Windows Blue 101: What We Know So Far


Windows 8 has been on the market for five months, so thoughts are turning to its successor, codenamed ‘Windows Blue’. This is what we know about it so far.

Officially Microsoft isn’t saying much. There hasn’t been a major official announcement about Windows Blue (which is the codename for the project, and probably won’t be the final name on release, especially given the potentially unpleasant association with the Windows ‘blue screen of death’). Most of what we know has been pieced together from blog posts and comments from anonymous sources. The leak of a partner build last week has excited more discussion around the topic. There are suggestions the product could be out by mid-year, though again that hasn’t been officially confirmed.

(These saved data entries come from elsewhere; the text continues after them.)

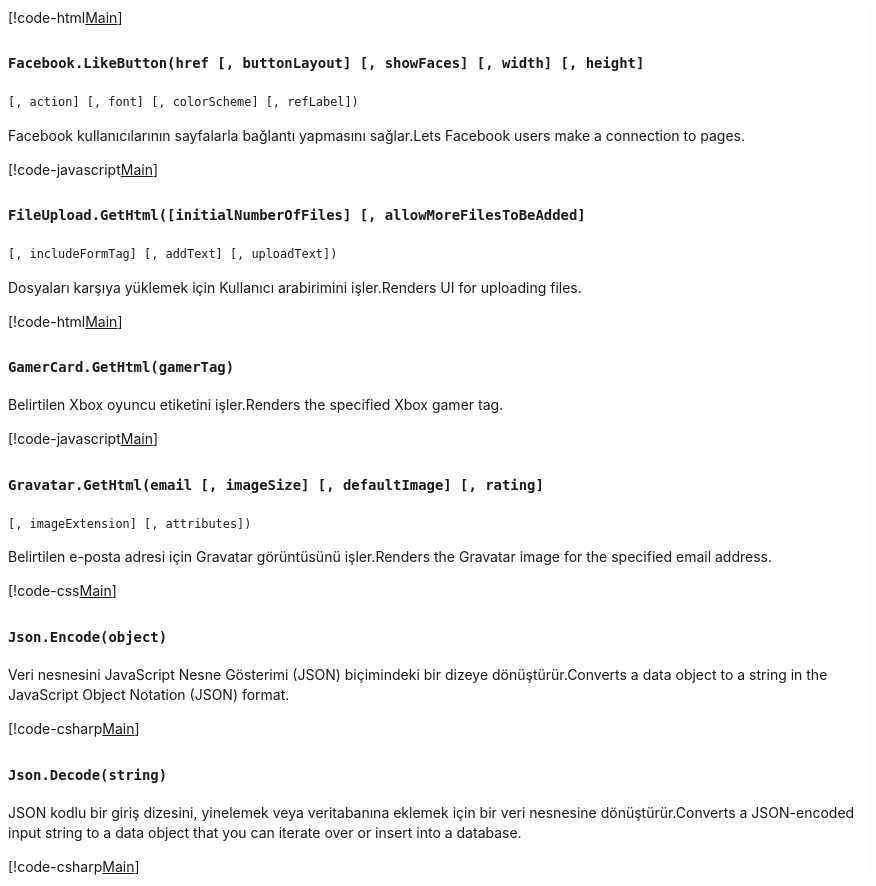 [!code-html[Main](asp-net-web-pages-api-reference/samples/sample68.html)]

### `Facebook.LikeButton(href [, buttonLayout] [, showFaces] [, width] [, height]`   
 `[, action] [, font] [, colorScheme] [, refLabel])`

<span data-ttu-id="e10a8-205">Facebook kullanıcılarının sayfalarla bağlantı yapmasını sağlar.</span><span class="sxs-lookup"><span data-stu-id="e10a8-205">Lets Facebook users make a connection to pages.</span></span>

[!code-javascript[Main](asp-net-web-pages-api-reference/samples/sample69.js)]

### `FileUpload.GetHtml([initialNumberOfFiles] [, allowMoreFilesToBeAdded]`  
 `[, includeFormTag] [, addText] [, uploadText])`

<span data-ttu-id="e10a8-206">Dosyaları karşıya yüklemek için Kullanıcı arabirimini işler.</span><span class="sxs-lookup"><span data-stu-id="e10a8-206">Renders UI for uploading files.</span></span>

[!code-html[Main](asp-net-web-pages-api-reference/samples/sample70.html)]

### `GamerCard.GetHtml(gamerTag)`

<span data-ttu-id="e10a8-207">Belirtilen Xbox oyuncu etiketini işler.</span><span class="sxs-lookup"><span data-stu-id="e10a8-207">Renders the specified Xbox gamer tag.</span></span>

[!code-javascript[Main](asp-net-web-pages-api-reference/samples/sample71.js)]

### `Gravatar.GetHtml(email [, imageSize] [, defaultImage] [, rating]`  
 `[, imageExtension] [, attributes])`

<span data-ttu-id="e10a8-208">Belirtilen e-posta adresi için Gravatar görüntüsünü işler.</span><span class="sxs-lookup"><span data-stu-id="e10a8-208">Renders the Gravatar image for the specified email address.</span></span>

[!code-css[Main](asp-net-web-pages-api-reference/samples/sample72.css)]

### `Json.Encode(object)`

<span data-ttu-id="e10a8-209">Veri nesnesini JavaScript Nesne Gösterimi (JSON) biçimindeki bir dizeye dönüştürür.</span><span class="sxs-lookup"><span data-stu-id="e10a8-209">Converts a data object to a string in the JavaScript Object Notation (JSON) format.</span></span>

[!code-csharp[Main](asp-net-web-pages-api-reference/samples/sample73.cs)]

### `Json.Decode(string)`

<span data-ttu-id="e10a8-210">JSON kodlu bir giriş dizesini, yinelemek veya veritabanına eklemek için bir veri nesnesine dönüştürür.</span><span class="sxs-lookup"><span data-stu-id="e10a8-210">Converts a JSON-encoded input string to a data object that you can iterate over or insert into a database.</span></span>

[!code-csharp[Main](asp-net-web-pages-api-reference/samples/sample74.cs)]
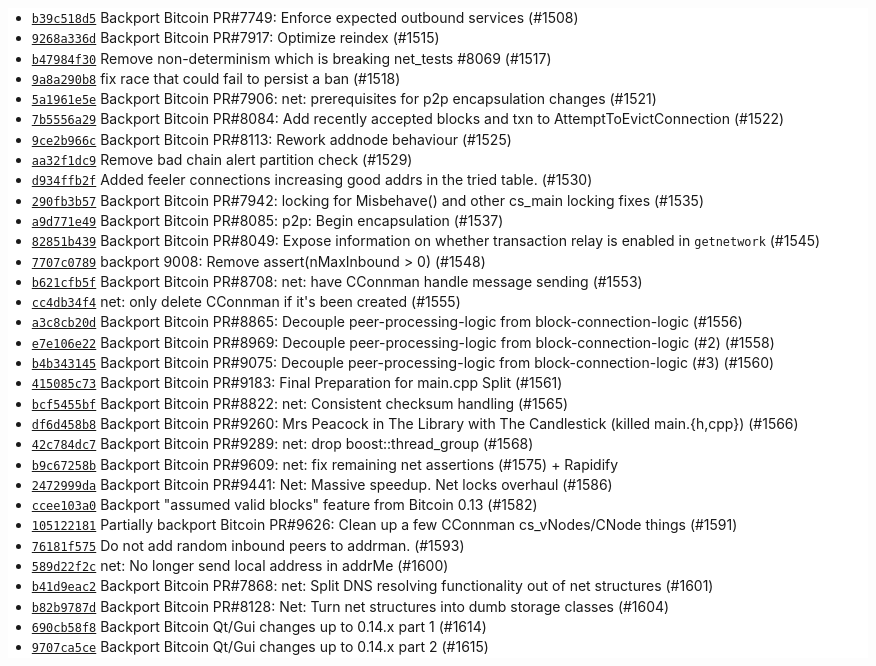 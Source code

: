 - [`b39c518d5`](https://github.com/rapidpayc/rapid/commit/b39c518d5) Backport Bitcoin PR#7749: Enforce expected outbound services (#1508)
- [`9268a336d`](https://github.com/rapidpayc/rapid/commit/9268a336d) Backport Bitcoin PR#7917: Optimize reindex (#1515)
- [`b47984f30`](https://github.com/rapidpayc/rapid/commit/b47984f30) Remove non-determinism which is breaking net_tests #8069 (#1517)
- [`9a8a290b8`](https://github.com/rapidpayc/rapid/commit/9a8a290b8) fix race that could fail to persist a ban (#1518)
- [`5a1961e5e`](https://github.com/rapidpayc/rapid/commit/5a1961e5e) Backport Bitcoin PR#7906: net: prerequisites for p2p encapsulation changes (#1521)
- [`7b5556a29`](https://github.com/rapidpayc/rapid/commit/7b5556a29) Backport Bitcoin PR#8084: Add recently accepted blocks and txn to AttemptToEvictConnection (#1522)
- [`9ce2b966c`](https://github.com/rapidpayc/rapid/commit/9ce2b966c) Backport Bitcoin PR#8113: Rework addnode behaviour (#1525)
- [`aa32f1dc9`](https://github.com/rapidpayc/rapid/commit/aa32f1dc9) Remove bad chain alert partition check (#1529)
- [`d934ffb2f`](https://github.com/rapidpayc/rapid/commit/d934ffb2f) Added feeler connections increasing good addrs in the tried table. (#1530)
- [`290fb3b57`](https://github.com/rapidpayc/rapid/commit/290fb3b57) Backport Bitcoin PR#7942: locking for Misbehave() and other cs_main locking fixes (#1535)
- [`a9d771e49`](https://github.com/rapidpayc/rapid/commit/a9d771e49) Backport Bitcoin PR#8085: p2p: Begin encapsulation (#1537)
- [`82851b439`](https://github.com/rapidpayc/rapid/commit/82851b439) Backport Bitcoin PR#8049: Expose information on whether transaction relay is enabled in `getnetwork` (#1545)
- [`7707c0789`](https://github.com/rapidpayc/rapid/commit/7707c0789) backport 9008: Remove assert(nMaxInbound > 0) (#1548)
- [`b621cfb5f`](https://github.com/rapidpayc/rapid/commit/b621cfb5f) Backport Bitcoin PR#8708: net: have CConnman handle message sending (#1553)
- [`cc4db34f4`](https://github.com/rapidpayc/rapid/commit/cc4db34f4) net: only delete CConnman if it's been created (#1555)
- [`a3c8cb20d`](https://github.com/rapidpayc/rapid/commit/a3c8cb20d) Backport Bitcoin PR#8865: Decouple peer-processing-logic from block-connection-logic (#1556)
- [`e7e106e22`](https://github.com/rapidpayc/rapid/commit/e7e106e22) Backport Bitcoin PR#8969: Decouple peer-processing-logic from block-connection-logic (#2) (#1558)
- [`b4b343145`](https://github.com/rapidpayc/rapid/commit/b4b343145) Backport Bitcoin PR#9075: Decouple peer-processing-logic from block-connection-logic (#3) (#1560)
- [`415085c73`](https://github.com/rapidpayc/rapid/commit/415085c73) Backport Bitcoin PR#9183: Final Preparation for main.cpp Split (#1561)
- [`bcf5455bf`](https://github.com/rapidpayc/rapid/commit/bcf5455bf) Backport Bitcoin PR#8822: net: Consistent checksum handling (#1565)
- [`df6d458b8`](https://github.com/rapidpayc/rapid/commit/df6d458b8) Backport Bitcoin PR#9260: Mrs Peacock in The Library with The Candlestick (killed main.{h,cpp}) (#1566)
- [`42c784dc7`](https://github.com/rapidpayc/rapid/commit/42c784dc7) Backport Bitcoin PR#9289: net: drop boost::thread_group (#1568)
- [`b9c67258b`](https://github.com/rapidpayc/rapid/commit/b9c67258b) Backport Bitcoin PR#9609: net: fix remaining net assertions (#1575) + Rapidify
- [`2472999da`](https://github.com/rapidpayc/rapid/commit/2472999da) Backport Bitcoin PR#9441: Net: Massive speedup. Net locks overhaul (#1586)
- [`ccee103a0`](https://github.com/rapidpayc/rapid/commit/ccee103a0) Backport "assumed valid blocks" feature from Bitcoin 0.13 (#1582)
- [`105122181`](https://github.com/rapidpayc/rapid/commit/105122181) Partially backport Bitcoin PR#9626: Clean up a few CConnman cs_vNodes/CNode things (#1591)
- [`76181f575`](https://github.com/rapidpayc/rapid/commit/76181f575) Do not add random inbound peers to addrman. (#1593)
- [`589d22f2c`](https://github.com/rapidpayc/rapid/commit/589d22f2c) net: No longer send local address in addrMe (#1600)
- [`b41d9eac2`](https://github.com/rapidpayc/rapid/commit/b41d9eac2) Backport Bitcoin PR#7868: net: Split DNS resolving functionality out of net structures (#1601)
- [`b82b9787d`](https://github.com/rapidpayc/rapid/commit/b82b9787d) Backport Bitcoin PR#8128: Net: Turn net structures into dumb storage classes (#1604)
- [`690cb58f8`](https://github.com/rapidpayc/rapid/commit/690cb58f8) Backport Bitcoin Qt/Gui changes up to 0.14.x part 1 (#1614)
- [`9707ca5ce`](https://github.com/rapidpayc/rapid/commit/9707ca5ce) Backport Bitcoin Qt/Gui changes up to 0.14.x part 2 (#1615)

It’s an upgrade, not a major new release. The basic Windows 8 interface isn’t going away or radically changing. The leaked build suggests we’ll see some tweaks to the interface, including more options for resizing live tiles, the ability to snap Windows 8 apps next to each other (with each taking up half the screen), and potentially the ability to feature four Windows 8 apps at once (handy on a larger screen, arguably less useful on a tablet). Internet Explorer 11 is also expected to be bundled in the Blue update.

It may signal a shift to yearly upgrades. Much of the reporting around Blue suggests that it’s part of a move by Microsoft to attempt more frequent updates on a yearly cycle. In some ways, this would make sense, especially given the relatively low price for Windows 8 compared to previous upgrades; keeping new versions coming would help fund the project.

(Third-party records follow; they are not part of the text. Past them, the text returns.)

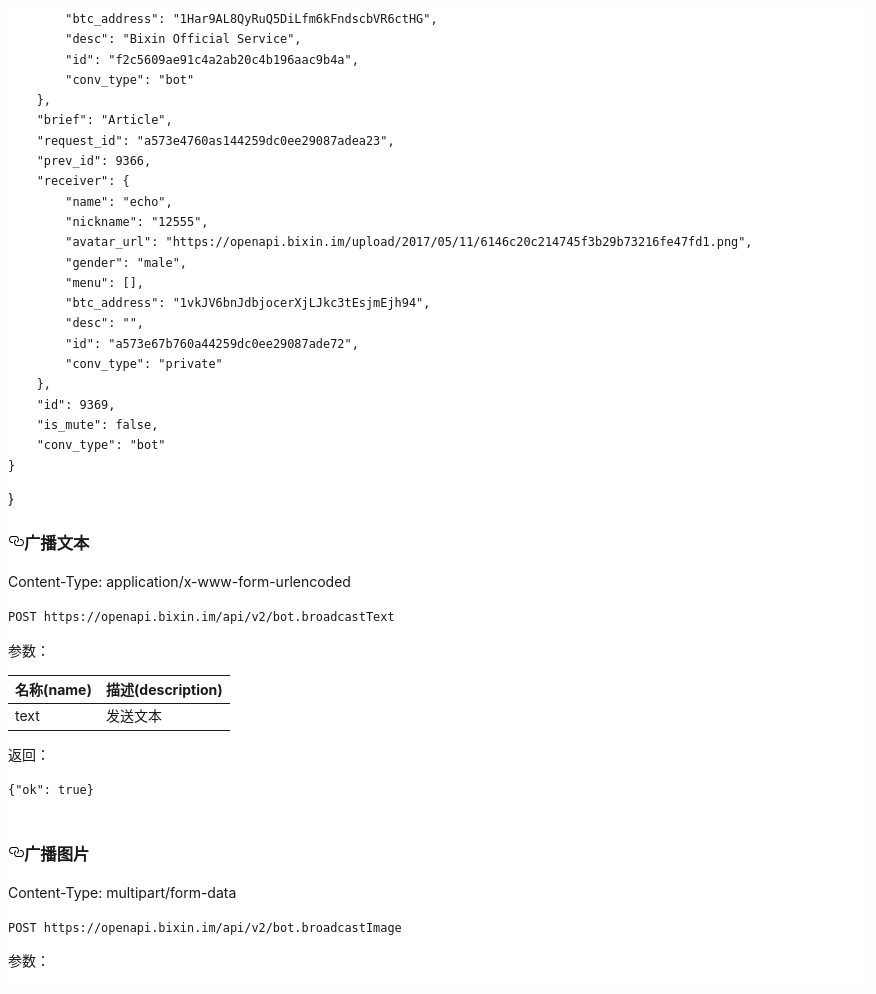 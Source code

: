 			"btc_address": "1Har9AL8QyRuQ5DiLfm6kFndscbVR6ctHG",
			"desc": "Bixin Official Service",
			"id": "f2c5609ae91c4a2ab20c4b196aac9b4a",
			"conv_type": "bot"
		},
		"brief": "Article",
		"request_id": "a573e4760as144259dc0ee29087adea23",
		"prev_id": 9366,
		"receiver": {
			"name": "echo",
			"nickname": "12555",
			"avatar_url": "https://openapi.bixin.im/upload/2017/05/11/6146c20c214745f3b29b73216fe47fd1.png",
			"gender": "male",
			"menu": [],
			"btc_address": "1vkJV6bnJdbjocerXjLJkc3tEsjmEjh94",
			"desc": "",
			"id": "a573e67b760a44259dc0ee29087ade72",
			"conv_type": "private"
		},
		"id": 9369,
		"is_mute": false,
		"conv_type": "bot"
	}
}
</code></pre>
<h3><a id="user-content-广播文本" class="anchor" aria-hidden="true" href="#广播文本"><svg class="octicon octicon-link" viewBox="0 0 16 16" version="1.1" width="16" height="16" aria-hidden="true"><path fill-rule="evenodd" d="M4 9h1v1H4c-1.5 0-3-1.69-3-3.5S2.55 3 4 3h4c1.45 0 3 1.69 3 3.5 0 1.41-.91 2.72-2 3.25V8.59c.58-.45 1-1.27 1-2.09C10 5.22 8.98 4 8 4H4c-.98 0-2 1.22-2 2.5S3 9 4 9zm9-3h-1v1h1c1 0 2 1.22 2 2.5S13.98 12 13 12H9c-.98 0-2-1.22-2-2.5 0-.83.42-1.64 1-2.09V6.25c-1.09.53-2 1.84-2 3.25C6 11.31 7.55 13 9 13h4c1.45 0 3-1.69 3-3.5S14.5 6 13 6z"></path></svg></a>广播文本</h3>
<p>Content-Type: application/x-www-form-urlencoded</p>
<pre><code>POST https://openapi.bixin.im/api/v2/bot.broadcastText
</code></pre>
<p>参数：</p>
<table>
<thead>
<tr>
<th>名称(name)</th>
<th>描述(description)</th>
</tr>
</thead>
<tbody>
<tr>
<td>text</td>
<td>发送文本</td>
</tr></tbody></table>
<p>返回：</p>
<pre><code>{"ok": true}

</code></pre>
<h3><a id="user-content-广播图片" class="anchor" aria-hidden="true" href="#广播图片"><svg class="octicon octicon-link" viewBox="0 0 16 16" version="1.1" width="16" height="16" aria-hidden="true"><path fill-rule="evenodd" d="M4 9h1v1H4c-1.5 0-3-1.69-3-3.5S2.55 3 4 3h4c1.45 0 3 1.69 3 3.5 0 1.41-.91 2.72-2 3.25V8.59c.58-.45 1-1.27 1-2.09C10 5.22 8.98 4 8 4H4c-.98 0-2 1.22-2 2.5S3 9 4 9zm9-3h-1v1h1c1 0 2 1.22 2 2.5S13.98 12 13 12H9c-.98 0-2-1.22-2-2.5 0-.83.42-1.64 1-2.09V6.25c-1.09.53-2 1.84-2 3.25C6 11.31 7.55 13 9 13h4c1.45 0 3-1.69 3-3.5S14.5 6 13 6z"></path></svg></a>广播图片</h3>
<p>Content-Type: multipart/form-data</p>
<pre><code>POST https://openapi.bixin.im/api/v2/bot.broadcastImage
</code></pre>
<p>参数：</p>
<table>
<thead>
<tr>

With that said, the upgrade cycle partially a question of semantics; the feature set for Windows Blue sounds more like a service pack, and those have to be issued more frequently. Microsoft’s core enterprise audience also is less likely to be keen on unscheduled updates issued on short notice. To date, Windows 8 adoption has been relatively slow.

It will impact Windows Phone Continuing down the path of using the same code core for both Windows and Windows Phone, Blue is also expected to impact phone rollouts, though the timeframe is not likely to match exactly. (Windows Phone 8 itself will officially end-of-life by mid-2014.)